▸ Collection entries:
▼
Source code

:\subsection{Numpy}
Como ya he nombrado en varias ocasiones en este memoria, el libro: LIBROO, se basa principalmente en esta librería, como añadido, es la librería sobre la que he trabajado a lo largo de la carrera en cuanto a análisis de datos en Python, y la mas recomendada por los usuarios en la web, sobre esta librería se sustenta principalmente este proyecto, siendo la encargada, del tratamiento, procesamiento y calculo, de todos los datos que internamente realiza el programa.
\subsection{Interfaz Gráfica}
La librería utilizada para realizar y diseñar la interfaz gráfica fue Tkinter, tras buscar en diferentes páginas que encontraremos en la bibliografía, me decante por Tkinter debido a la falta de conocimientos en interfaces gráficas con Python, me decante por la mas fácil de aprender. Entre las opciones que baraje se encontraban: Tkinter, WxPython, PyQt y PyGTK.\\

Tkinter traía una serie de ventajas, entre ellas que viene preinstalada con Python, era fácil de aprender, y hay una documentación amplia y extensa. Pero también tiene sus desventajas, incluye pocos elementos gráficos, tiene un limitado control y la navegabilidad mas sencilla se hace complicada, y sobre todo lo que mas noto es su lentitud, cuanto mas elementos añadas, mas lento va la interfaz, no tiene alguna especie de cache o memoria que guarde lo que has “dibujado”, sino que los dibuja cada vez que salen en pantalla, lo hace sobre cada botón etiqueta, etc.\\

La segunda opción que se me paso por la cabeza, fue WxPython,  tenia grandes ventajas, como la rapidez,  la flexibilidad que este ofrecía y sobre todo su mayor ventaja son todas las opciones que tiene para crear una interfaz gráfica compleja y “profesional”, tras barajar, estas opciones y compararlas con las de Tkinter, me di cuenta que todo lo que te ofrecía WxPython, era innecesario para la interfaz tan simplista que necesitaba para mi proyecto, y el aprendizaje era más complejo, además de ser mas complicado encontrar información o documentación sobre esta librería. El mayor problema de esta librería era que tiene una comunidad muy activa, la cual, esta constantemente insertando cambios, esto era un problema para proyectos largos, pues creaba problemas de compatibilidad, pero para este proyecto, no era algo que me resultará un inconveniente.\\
▲
▸ EXERCISE:
Start at the line containing "La librería utilizada" and copy each line through the last one in the records, exactly and with nothing added.

▸ EXPECTED ANSWER:
La librería utilizada para realizar y diseñar la interfaz gráfica fue Tkinter, tras buscar en diferentes páginas que encontraremos en la bibliografía, me decante por Tkinter debido a la falta de conocimientos en interfaces gráficas con Python, me decante por la mas fácil de aprender. Entre las opciones que baraje se encontraban: Tkinter, WxPython, PyQt y PyGTK.\\

Tkinter traía una serie de ventajas, entre ellas que viene preinstalada con Python, era fácil de aprender, y hay una documentación amplia y extensa. Pero también tiene sus desventajas, incluye pocos elementos gráficos, tiene un limitado control y la navegabilidad mas sencilla se hace complicada, y sobre todo lo que mas noto es su lentitud, cuanto mas elementos añadas, mas lento va la interfaz, no tiene alguna especie de cache o memoria que guarde lo que has “dibujado”, sino que los dibuja cada vez que salen en pantalla, lo hace sobre cada botón etiqueta, etc.\\

La segunda opción que se me paso por la cabeza, fue WxPython,  tenia grandes ventajas, como la rapidez,  la flexibilidad que este ofrecía y sobre todo su mayor ventaja son todas las opciones que tiene para crear una interfaz gráfica compleja y “profesional”, tras barajar, estas opciones y compararlas con las de Tkinter, me di cuenta que todo lo que te ofrecía WxPython, era innecesario para la interfaz tan simplista que necesitaba para mi proyecto, y el aprendizaje era más complejo, además de ser mas complicado encontrar información o documentación sobre esta librería. El mayor problema de esta librería era que tiene una comunidad muy activa, la cual, esta constantemente insertando cambios, esto era un problema para proyectos largos, pues creaba problemas de compatibilidad, pero para este proyecto, no era algo que me resultará un inconveniente.\\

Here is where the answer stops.